Perebutan tiket konser band asal Amerika Serikat, Coldplay, sedang menjadi perbincangan hangat di media sosial. Ada yang berbahagia karena berhasil mendapatkan tiket tempat duduk incarannya tetapi ada juga yang bersedih hati karena kehabisan. Mereka yang masih berusaha mendapatkan tiket tidak jarang mengambil jalan pintas dengan bertransaksi via pihak ketiga berupa jasa titip ataupun calo. Hal ini mengakibatkan banyaknya korban penipuan tiket dengan harga fantastis.
Tidak ada salahnya memperjuangkan tiket konser idola yang telah diidam-idamkan sejak lama. Meski begitu, banyak pula yang ikut berburu tiket hanya karena takut ketinggalan momen walaupun tidak kenal - kenal amat dengan artis yang akan manggung. Bahkan, tidak jarang ada yang mengaku tidak tahu lagunya sama sekali. Kalau begitu, mengapa mereka rela berebut tiket dan bahkan merogoh kocek yang tidak sedikit?
Fenomena ini sering disebut dengan FoMO atau fear of missing out. Istilah ini sebenarnya bukanlah hal baru dan sudah muncul sejak tahun 2004. Meski begitu, FoMO baru secara luas digunakan pada tahun 2010 untuk mendeskripsikan sebuah fenomena yang diamati di berbagai situs jaringan sosial.Â
Dikutip dari kamus Oxford, FoMO didefinisikan sebagai ketakutan yang meluas bahwa orang lain memiliki pengalaman berharga yang tidak bisa didapatkan oleh seseorang. Fenomena ini dicirikan dengan keinginan untuk terus terhubung dan melakukan sesuatu yang mayoritas orang lakukan.
Tidak bisa dipungkiri bahwa gempuran sosial media menyebabkan meningkatnya fenomena FoMO di masyarakat. Mudahnya berkomunikasi serta berinteraksi membuat hasrat akan validasi serta pujian kian menggebu. Akibatnya, mayoritas orang berbondong - bondong untuk melakukan tren karena takut tertinggal. Tidak heran bahwa FoMO diasosiasikan dengan masalah penggunaan sosial media.
Aspek kognitif fenomena ini terlihat dari sikap secara terus menerus memeriksa dan memperbaharui laman sosial media demi menunggu pemberitahuan dan notifikasi terbaru. Lebih jauh, perilaku ini dapat berpengaruh terhadap kesehatan mental karena meningkatkan level kecemasan bagi para pelakunya. Sebuah studi yang dilakukan di Belgia menunjukkan bahwa dari 1000 orang yang diteliti, 6.5% subjek yang menggunakan sosial media secara berlebihan memiliki kestabilan emosi, keramahan, kesadaran, kontrol, serta harga diri yang lebih rendah. Hal ini bisa menjadi faktor risiko untuk gangguan afektif.

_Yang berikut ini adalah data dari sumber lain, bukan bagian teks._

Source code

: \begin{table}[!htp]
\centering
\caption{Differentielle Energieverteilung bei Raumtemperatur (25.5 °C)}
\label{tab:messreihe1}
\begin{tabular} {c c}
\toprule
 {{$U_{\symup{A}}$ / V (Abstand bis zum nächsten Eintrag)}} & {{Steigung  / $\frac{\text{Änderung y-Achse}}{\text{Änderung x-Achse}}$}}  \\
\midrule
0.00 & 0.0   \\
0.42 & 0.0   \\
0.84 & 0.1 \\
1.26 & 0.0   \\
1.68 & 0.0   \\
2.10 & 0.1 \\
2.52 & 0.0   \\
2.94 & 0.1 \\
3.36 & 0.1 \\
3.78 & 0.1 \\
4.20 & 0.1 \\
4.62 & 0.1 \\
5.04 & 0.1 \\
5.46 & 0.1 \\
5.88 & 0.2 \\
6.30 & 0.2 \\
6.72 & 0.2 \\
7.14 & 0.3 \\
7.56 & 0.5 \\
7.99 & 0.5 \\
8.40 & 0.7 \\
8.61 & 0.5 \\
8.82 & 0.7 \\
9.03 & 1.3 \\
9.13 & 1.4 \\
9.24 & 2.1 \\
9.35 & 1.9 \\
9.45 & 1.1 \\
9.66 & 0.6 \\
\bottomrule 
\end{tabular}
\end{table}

Dari sisi kesehatan, orang dewasa dengan FoMO lebih mungkin untuk bereksperimen dengan obat-obatan dan alkohol untuk menyesuaikan dengan pergaulan di dunia maya. Tingginya penggunaan media sosial juga membuat istilah "kaum rebahan" kian santer dibicarakan. Padahal, gaya hidup ini, yang dalam dunia medis dikenal dengan sedentary lifestyle, dapat mengakibatkan obesitas khususnya pada anak muda.
Pada akhirnya, fenomena FoMO sebenarnya sah-sah saja ada di masyarakat. Namun, perlu diingat, apabila telah mencapai tahap tidak wajar sampai mengganggu kesehatan mental dan fisik, segera berhenti dan lakukan refleksi diri, ya!